また、外交政策に関しては、朝鮮の独立・中国の近代化を願うという建前のもとに、朝鮮の主権侵害・保護国化を図り、中国への侵略とその分割を正当化しました。

平等の思想を唱え、広く賛同を得ようとしたかに見えましたが、資本家・不在地主を擁護する立場から労働者や小作人の保護に反対し、貧民は海外へ移住させてしまえとまで主張しました。伝統的な性別役割を当然視し、そこから女性を解放することを否定し、むしろ女性差別を強めました、等々。

 これらが福沢諭吉の実像である、と著者は主張しています。

 なぜ今、福沢諭吉に注目すべきなのか。それは、2013年2月28日に行なわれた安倍総理の施政方針演説の冒頭で、彼の言葉が引用されたことに端を発しています。
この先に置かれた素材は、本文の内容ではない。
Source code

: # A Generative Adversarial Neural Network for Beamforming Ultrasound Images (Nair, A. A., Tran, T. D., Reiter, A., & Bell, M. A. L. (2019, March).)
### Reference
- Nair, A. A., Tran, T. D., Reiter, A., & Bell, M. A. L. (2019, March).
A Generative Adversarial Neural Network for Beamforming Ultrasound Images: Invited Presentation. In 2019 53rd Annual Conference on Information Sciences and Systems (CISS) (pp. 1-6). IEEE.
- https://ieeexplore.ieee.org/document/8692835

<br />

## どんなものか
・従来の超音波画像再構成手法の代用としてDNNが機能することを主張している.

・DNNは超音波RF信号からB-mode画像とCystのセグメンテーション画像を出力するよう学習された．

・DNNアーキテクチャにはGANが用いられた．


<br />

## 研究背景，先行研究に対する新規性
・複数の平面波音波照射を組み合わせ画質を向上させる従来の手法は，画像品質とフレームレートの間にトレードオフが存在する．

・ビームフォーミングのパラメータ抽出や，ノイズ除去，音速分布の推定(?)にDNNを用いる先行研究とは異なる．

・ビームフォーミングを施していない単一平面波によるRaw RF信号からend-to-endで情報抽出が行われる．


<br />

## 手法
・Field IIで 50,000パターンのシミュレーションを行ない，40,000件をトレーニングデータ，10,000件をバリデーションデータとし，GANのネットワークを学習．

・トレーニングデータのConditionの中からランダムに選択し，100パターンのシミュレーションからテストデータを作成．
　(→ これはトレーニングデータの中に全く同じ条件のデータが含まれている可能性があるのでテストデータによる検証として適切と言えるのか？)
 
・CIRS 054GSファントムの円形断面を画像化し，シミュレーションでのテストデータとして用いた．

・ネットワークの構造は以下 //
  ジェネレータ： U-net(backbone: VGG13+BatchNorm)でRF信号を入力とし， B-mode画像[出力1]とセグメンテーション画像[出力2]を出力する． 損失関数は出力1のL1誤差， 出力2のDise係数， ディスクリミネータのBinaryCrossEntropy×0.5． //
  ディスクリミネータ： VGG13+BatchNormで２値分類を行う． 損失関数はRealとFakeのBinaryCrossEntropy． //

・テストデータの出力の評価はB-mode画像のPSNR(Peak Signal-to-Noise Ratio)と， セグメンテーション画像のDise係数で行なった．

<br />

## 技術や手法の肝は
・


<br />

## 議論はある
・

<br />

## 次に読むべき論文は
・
強い日本。それを創るのは、他の誰でもありません。私たち自身です。”一身独立して一国独立する”(略)一身の独立を唱えた福沢諭吉も、自立した個人を基礎としつつ、国民も、国家も、苦楽を共にすべきだと述べています。「共助」や「公助」の精神は、単に可哀想な人を救うことではありません。懸命に生きる人同士が、苦楽を共にする仲間だからこそ、何かあれば助け合う。そのような精神であると考えます。

 
 現総理が利用しようとしている福沢諭吉の精神とは、一体どのようなものなのでしょうか。典型的な「福沢神話」に惑わされることなく、その真の姿に迫ろうとするとき、同書が欠くことのできない著作になることは間違いありません。